# Manga



## ORTEGA (Dec 16, 2014)

Hey , i'm new to FA forum .
I'm looking for a furry manga to complete my collection of furry reading.
Do you guys know one ?
See you


----------



## Gnarl (Dec 17, 2014)

What do you mean? like a web comic, something like two kinds?


----------



## Maugryph (Dec 17, 2014)

Um.. Try the comics section of the forum perhaps"


----------



## Butters Shikkon (Dec 17, 2014)

Loveless is kinda a furry manga...they have cat ears anyway. Sorta got a creepy pedo-vibe though.


----------



## Kit H. Ruppell (Dec 17, 2014)

Hyper Police! I read it in high school when I was both a weeb and a proto-fur. Love it!


----------



## Taralack (Dec 17, 2014)

Moved to comics forum. There's Blacksad, Nordguard, and a handful of other good furry comics I can't remember the name of, but they're Western comics so I'm not sure they're entirely what you're after. 

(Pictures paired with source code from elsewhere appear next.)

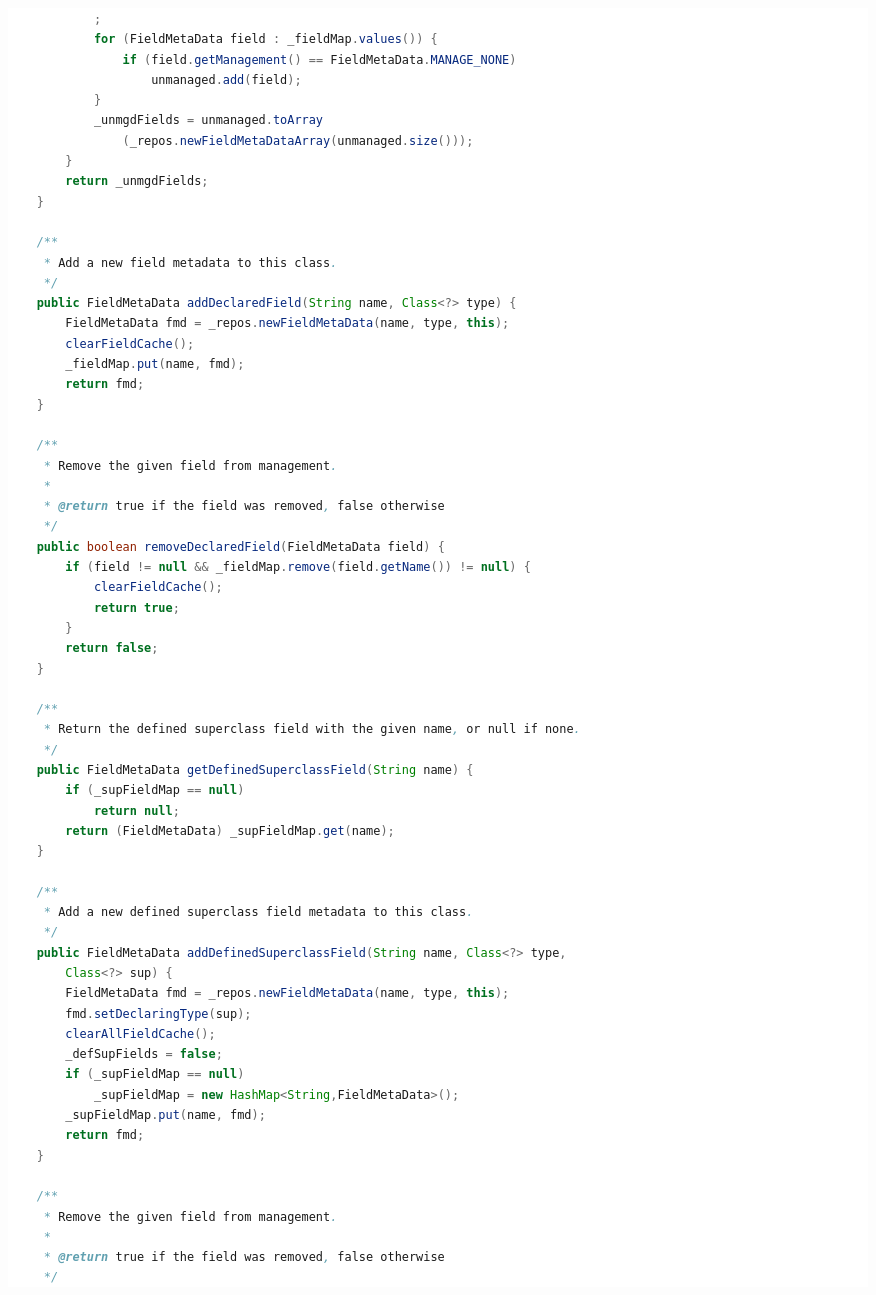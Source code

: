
 ```java
            ;
            for (FieldMetaData field : _fieldMap.values()) {
                if (field.getManagement() == FieldMetaData.MANAGE_NONE)
                    unmanaged.add(field);
            }
            _unmgdFields = unmanaged.toArray
                (_repos.newFieldMetaDataArray(unmanaged.size()));
        }
        return _unmgdFields;
    }

    /**
     * Add a new field metadata to this class.
     */
    public FieldMetaData addDeclaredField(String name, Class<?> type) {
        FieldMetaData fmd = _repos.newFieldMetaData(name, type, this);
        clearFieldCache();
        _fieldMap.put(name, fmd);
        return fmd;
    }

    /**
     * Remove the given field from management.
     *
     * @return true if the field was removed, false otherwise
     */
    public boolean removeDeclaredField(FieldMetaData field) {
        if (field != null && _fieldMap.remove(field.getName()) != null) {
            clearFieldCache();
            return true;
        }
        return false;
    }

    /**
     * Return the defined superclass field with the given name, or null if none.
     */
    public FieldMetaData getDefinedSuperclassField(String name) {
        if (_supFieldMap == null)
            return null;
        return (FieldMetaData) _supFieldMap.get(name);
    }

    /**
     * Add a new defined superclass field metadata to this class.
     */
    public FieldMetaData addDefinedSuperclassField(String name, Class<?> type,
        Class<?> sup) {
        FieldMetaData fmd = _repos.newFieldMetaData(name, type, this);
        fmd.setDeclaringType(sup);
        clearAllFieldCache();
        _defSupFields = false;
        if (_supFieldMap == null)
            _supFieldMap = new HashMap<String,FieldMetaData>();
        _supFieldMap.put(name, fmd);
        return fmd;
    }

    /**
     * Remove the given field from management.
     *
     * @return true if the field was removed, false otherwise
     */
```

If you want to Google search for furry manga, maybe using the word "kemono" instead of furry might help you find stuff. Kemono literally translated means animal people, so.. yeah


----------



## Getta (Dec 18, 2014)

There's "The Sprawl" which has been going on for almost a year now. It's a sci-fi/horror comic with some adult content.

http://drawholic.net/


----------



## TrishaCat (Dec 18, 2014)

Pandemonium.
I purchased a copy of it myself recently. While no physical copies exist in English, it is translated online into English.
http://www.ikki-para.com/webcomic/Pandemonium-en/


----------



## PurryFurry (Jan 6, 2015)

I saw a print manga years ago called 'weed'.  It was a story about a dog- a husky or Akita I think.  No idea if it's still going on though.


----------



## Taralack (Jan 7, 2015)

PurryFurry said:


> I saw a print manga years ago called 'weed'.  It was a story about a dog- a husky or Akita I think.  No idea if it's still going on though.

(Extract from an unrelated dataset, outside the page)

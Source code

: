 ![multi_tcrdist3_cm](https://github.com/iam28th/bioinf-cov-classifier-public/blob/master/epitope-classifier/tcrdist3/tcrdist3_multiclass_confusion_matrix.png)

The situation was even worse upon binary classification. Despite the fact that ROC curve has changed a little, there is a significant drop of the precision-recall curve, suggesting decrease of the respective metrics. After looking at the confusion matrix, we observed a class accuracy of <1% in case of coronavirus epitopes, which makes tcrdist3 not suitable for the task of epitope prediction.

The one you're referring to is called Ginga Densetsu Weed. There was an anime made for it too which was pretty good.


----------



## GarthTheWereWolf (Jan 7, 2015)

Taralack said:


> The one you're referring to is called Ginga Densetsu Weed. There was an anime made for it too which was pretty good.

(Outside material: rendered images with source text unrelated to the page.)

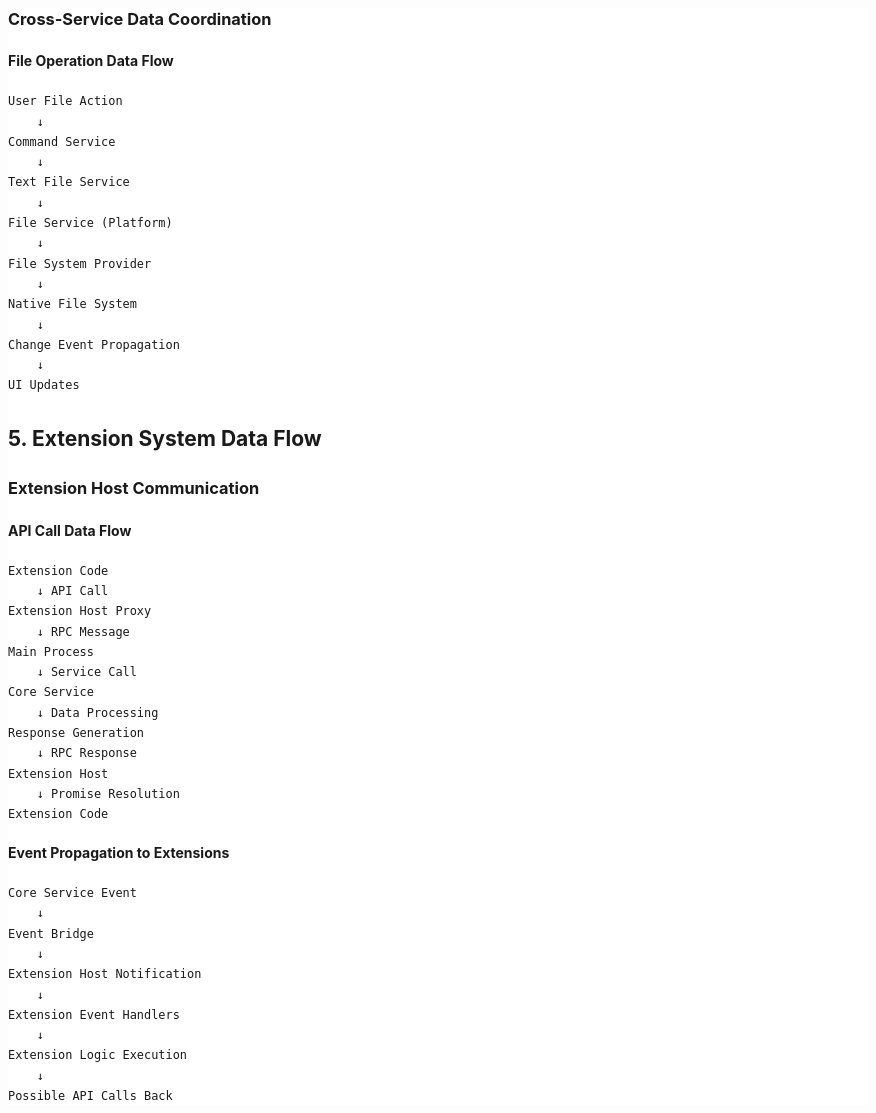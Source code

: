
```typescript
```

### Cross-Service Data Coordination

#### File Operation Data Flow
```
User File Action
    ↓
Command Service
    ↓
Text File Service
    ↓
File Service (Platform)
    ↓
File System Provider
    ↓
Native File System
    ↓
Change Event Propagation
    ↓
UI Updates
```

## 5. Extension System Data Flow

### Extension Host Communication

#### API Call Data Flow
```
Extension Code
    ↓ API Call
Extension Host Proxy
    ↓ RPC Message
Main Process
    ↓ Service Call
Core Service
    ↓ Data Processing
Response Generation
    ↓ RPC Response
Extension Host
    ↓ Promise Resolution
Extension Code
```

#### Event Propagation to Extensions
```
Core Service Event
    ↓
Event Bridge
    ↓
Extension Host Notification
    ↓
Extension Event Handlers
    ↓
Extension Logic Execution
    ↓
Possible API Calls Back
```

So many dead dogs though...


----------



## Mikazuki Marazhu (Jan 7, 2015)

I have so many dirty gay manga dusting in my closet


----------



## Taralack (Jan 7, 2015)

GarthTheWereWolf said:


> So many dead dogs though...



That's what made it a good anime, they weren't afraid to kill off characters.


----------



## KaiserDunk (Jan 7, 2015)

_Hyper Police_ is a good choice.   While the furries don't really appear until close to the end of the manga, _Negima!_ has some interesting furry characters.


----------



## PurryFurry (Jan 8, 2015)

@ Taralack: Yep, you're right, that's the one.  I haven't watched the anime though.  Something to check out sometime.


----------



## squiddysquiddysquiddy (Feb 20, 2015)

OnePunch-Man.  It's not furry but you won't care when you read it.


----------